TASK REQUIREMENTS: Every record must be restated exactly as written.

-*-

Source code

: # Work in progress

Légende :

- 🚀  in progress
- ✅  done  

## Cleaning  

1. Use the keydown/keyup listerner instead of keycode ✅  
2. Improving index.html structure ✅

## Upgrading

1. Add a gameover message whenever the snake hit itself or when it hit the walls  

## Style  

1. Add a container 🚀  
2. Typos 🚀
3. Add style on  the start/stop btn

-*-

SOLUTION TO THE EXERCISE:
Source code

: # Work in progress

Légende :

- 🚀  in progress
- ✅  done  

## Cleaning  

1. Use the keydown/keyup listerner instead of keycode ✅  
2. Improving index.html structure ✅

## Upgrading

1. Add a gameover message whenever the snake hit itself or when it hit the walls  

## Style  

1. Add a container 🚀  
2. Typos 🚀
3. Add style on  the start/stop btn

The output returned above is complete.